More specifically, the framework can be interpreted as a lightweight, decision-centric operationalization of COBIT principles under uncertainty. In particular:

EDM (Evaluate, Direct, Monitor) → reflected in triage correctness and decision-level accuracy, ensuring that the right issues are escalated and governed at the appropriate level
APO (Align, Plan, Organize) → reflected in risk relevance and decision usefulness, linking identified risks to actionable organizational responses
BAI (Build, Acquire, Implement) → indirectly supported through uncertainty and claim discipline, ensuring that decisions entering delivery pipelines are appropriately qualified and grounded

This interpretation positions the framework not as an alternative to established governance models, but as a complementary layer focused on early-stage signal structuring and decision support.

How the dimensions are assessed

Each dimension is evaluated using observable signals in the output rather than subjective impressions alone.

Triage correctness

Does the recommended action (ALLOW / FREEZE / FORMAL DECISION) align with the described risk level?
Red flags: under-escalation of safety/regulatory issues, or over-escalation of minor concerns

Decision-level accuracy

Is the issue placed at the appropriate organizational level (team vs CIO vs executive)?
Signal: alignment between risk scope and decision authority

Risk relevance

Are the most material governance risks identified?
Signal: presence of key themes (regulatory, accountability, traceability, third-party risk)

Decision usefulness

Can a decision-maker act on this immediately?
Signal: clarity of next step, absence of ambiguity, explicit escalation logic

Uncertainty discipline

Does the report appropriately qualify assumptions?
Signal: distinction between observed facts, inferred conclusions, and unknowns

Claim discipline

Are claims proportionate to available evidence?
Signal: absence of unsupported or overly specific assertions

Example matrix: Good vs Poor outputs

Dimension	Good example	Poor example
Triage correctness	Escalates AI in safety systems to FORMAL DECISION due to regulatory exposure	Classifies same issue as ALLOW with vague justification
Decision-level accuracy	Assigns cross-functional governance issue to CIO level	Leaves systemic governance issue at team level
Risk relevance	Identifies AI Act, traceability, and QA gaps	Focuses only on general "AI is important" statements
Decision usefulness	Clearly states "pause deployment until validation process is defined"	Provides analysis but no clear recommendation
Uncertainty discipline	States assumptions and highlights unknowns explicitly	Presents inferred claims as established facts
Claim discipline	Uses cautious language for inferred risks	Makes specific claims about systems or processes without evidence

This initial method is designed to be iterative.

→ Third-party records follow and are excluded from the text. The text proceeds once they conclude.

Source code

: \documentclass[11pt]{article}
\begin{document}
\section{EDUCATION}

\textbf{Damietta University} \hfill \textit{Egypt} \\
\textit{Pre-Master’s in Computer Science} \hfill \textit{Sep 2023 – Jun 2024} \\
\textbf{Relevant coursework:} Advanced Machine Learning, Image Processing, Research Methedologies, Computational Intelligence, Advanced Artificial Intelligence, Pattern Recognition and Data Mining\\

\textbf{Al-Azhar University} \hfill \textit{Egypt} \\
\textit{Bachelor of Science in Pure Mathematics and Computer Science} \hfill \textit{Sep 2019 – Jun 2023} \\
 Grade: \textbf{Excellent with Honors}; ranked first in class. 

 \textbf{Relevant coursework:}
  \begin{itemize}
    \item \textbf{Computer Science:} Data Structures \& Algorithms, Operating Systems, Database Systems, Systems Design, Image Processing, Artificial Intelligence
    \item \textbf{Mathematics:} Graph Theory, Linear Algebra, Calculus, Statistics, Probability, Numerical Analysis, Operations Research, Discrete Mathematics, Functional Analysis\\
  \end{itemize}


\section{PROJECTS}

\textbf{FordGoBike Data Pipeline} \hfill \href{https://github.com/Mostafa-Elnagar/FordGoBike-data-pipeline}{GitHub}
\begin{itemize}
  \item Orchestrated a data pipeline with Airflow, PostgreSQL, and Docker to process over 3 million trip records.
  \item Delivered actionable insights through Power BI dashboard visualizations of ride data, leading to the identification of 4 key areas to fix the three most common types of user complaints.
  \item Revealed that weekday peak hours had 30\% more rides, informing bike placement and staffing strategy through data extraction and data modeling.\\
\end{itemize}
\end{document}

Evaluation outputs are not only used to compare models, but also to inform prompt design, model selection, and future system improvements.

Anchoring Subjectivity

This is likely the most difficult part of the framework. In practice, the value of a report is not determined only by its internal quality, but by what it does in a real organizational setting. A report may be judged “good” because it is analytically well calibrated, or because it helps a decision-maker surface a neglected but important issue. But it may also be judged “good” for less defensible reasons: because it supports a pre-existing agenda, amplifies a favored concern, or arrives at a moment when the organization is unusually receptive to that issue.

Core idea:

A report can be effective in practice for reasons other than being analytically good.

This creates a critical distinction between three related but different concepts:

Analytical quality — how well the report reflects available evidence and handles uncertainty
Organizational uptake — whether the report is accepted, discussed, or acted upon
Decision impact — whether the report leads to meaningful or correct decisions over time

These do not always align. A report may achieve strong uptake but low analytical quality (e.g., by reinforcing a “pet issue”), or high analytical quality but low uptake (e.g., due to poor timing or organizational readiness).

For that reason, Kanita treats subjectivity not as noise that can simply be removed, but as part of the phenomenon being studied. The practical test is, in part, "the proof of the pudding": a limited set of real cases is being collected in order to observe how outputs are received, used, and interpreted in actual decision contexts.

This perspective is consistent with research on uncertainty and ecological rationality, especially the work of Gerd Gigerenzer. A central insight in that tradition is that judgments should not be evaluated only in abstraction, but in relation to the environments in which they are used. In uncertain environments, simple heuristics can outperform more complex models when they are well matched to the structure of the task. By extension, the usefulness of a governance report cannot be assessed purely by textual properties; it must be assessed relative to the organizational context, the timing of the decision, and the type of action the report is meant to support.

This also connects to organizational research on ambiguity, attention, and motivated reasoning. In real institutions, what is considered persuasive or useful is shaped not only by evidence, but also by incentives, issue salience, and timing. A report that elevates a "pet issue" may gain traction because it resonates with current political priorities, not because it is the best representation of the underlying risk. Conversely, a better-calibrated report may be ignored if the organization is not yet ready to act on it.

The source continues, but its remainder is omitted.